### Information provided:

------

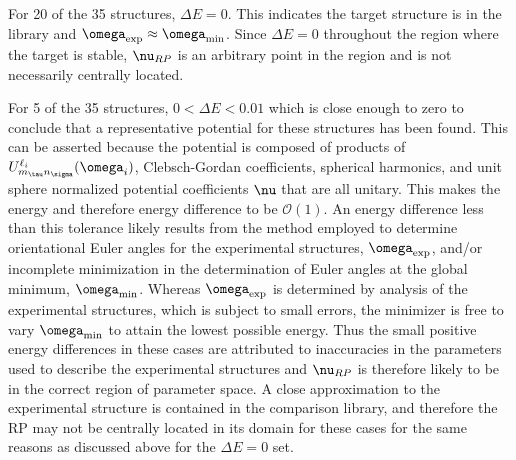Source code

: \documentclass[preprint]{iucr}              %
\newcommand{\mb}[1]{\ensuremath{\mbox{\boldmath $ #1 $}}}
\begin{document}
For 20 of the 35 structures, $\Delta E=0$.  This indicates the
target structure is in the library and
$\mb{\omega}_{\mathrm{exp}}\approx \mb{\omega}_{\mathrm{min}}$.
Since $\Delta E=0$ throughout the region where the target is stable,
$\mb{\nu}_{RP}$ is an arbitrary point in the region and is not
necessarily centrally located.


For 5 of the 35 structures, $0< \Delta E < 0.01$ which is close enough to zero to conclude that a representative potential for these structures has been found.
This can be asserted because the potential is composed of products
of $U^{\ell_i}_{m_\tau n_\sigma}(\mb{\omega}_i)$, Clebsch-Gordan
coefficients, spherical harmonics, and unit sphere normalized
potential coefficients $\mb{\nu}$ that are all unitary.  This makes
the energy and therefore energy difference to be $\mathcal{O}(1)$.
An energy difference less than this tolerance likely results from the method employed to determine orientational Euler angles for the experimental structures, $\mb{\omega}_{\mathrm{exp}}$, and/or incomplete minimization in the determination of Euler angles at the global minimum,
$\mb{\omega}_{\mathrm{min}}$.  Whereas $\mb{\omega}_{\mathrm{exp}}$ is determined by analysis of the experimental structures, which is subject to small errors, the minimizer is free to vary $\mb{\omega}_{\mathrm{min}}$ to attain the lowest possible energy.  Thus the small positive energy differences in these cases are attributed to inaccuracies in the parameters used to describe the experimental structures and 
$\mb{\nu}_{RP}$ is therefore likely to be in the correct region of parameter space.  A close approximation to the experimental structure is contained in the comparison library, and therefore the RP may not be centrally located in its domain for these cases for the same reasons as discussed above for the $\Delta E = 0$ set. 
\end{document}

------

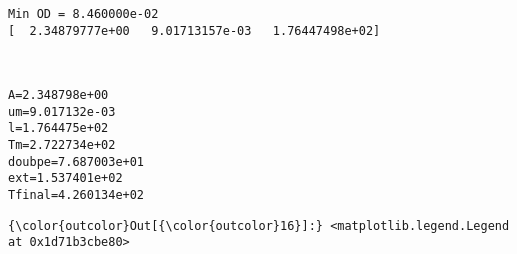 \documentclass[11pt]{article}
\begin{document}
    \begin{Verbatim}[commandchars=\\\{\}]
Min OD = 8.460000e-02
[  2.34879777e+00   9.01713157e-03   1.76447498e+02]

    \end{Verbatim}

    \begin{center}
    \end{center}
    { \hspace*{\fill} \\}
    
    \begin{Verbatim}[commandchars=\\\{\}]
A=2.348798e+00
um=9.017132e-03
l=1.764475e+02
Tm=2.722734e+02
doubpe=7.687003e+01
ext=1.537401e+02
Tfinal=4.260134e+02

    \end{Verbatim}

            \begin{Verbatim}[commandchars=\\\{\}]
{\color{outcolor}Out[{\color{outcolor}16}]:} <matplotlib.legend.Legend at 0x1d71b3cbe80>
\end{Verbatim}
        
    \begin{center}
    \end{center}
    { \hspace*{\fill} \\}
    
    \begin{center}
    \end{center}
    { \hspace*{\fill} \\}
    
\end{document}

------

### Task brief:
Go through the entries and copy every line that has "therefore".

### Response to the task:
the energy and therefore energy difference to be $\mathcal{O}(1)$.
$\mb{\nu}_{RP}$ is therefore likely to be in the correct region of parameter space.  A close approximation to the experimental structure is contained in the comparison library, and therefore the RP may not be centrally located in its domain for these cases for the same reasons as discussed above for the $\Delta E = 0$ set. 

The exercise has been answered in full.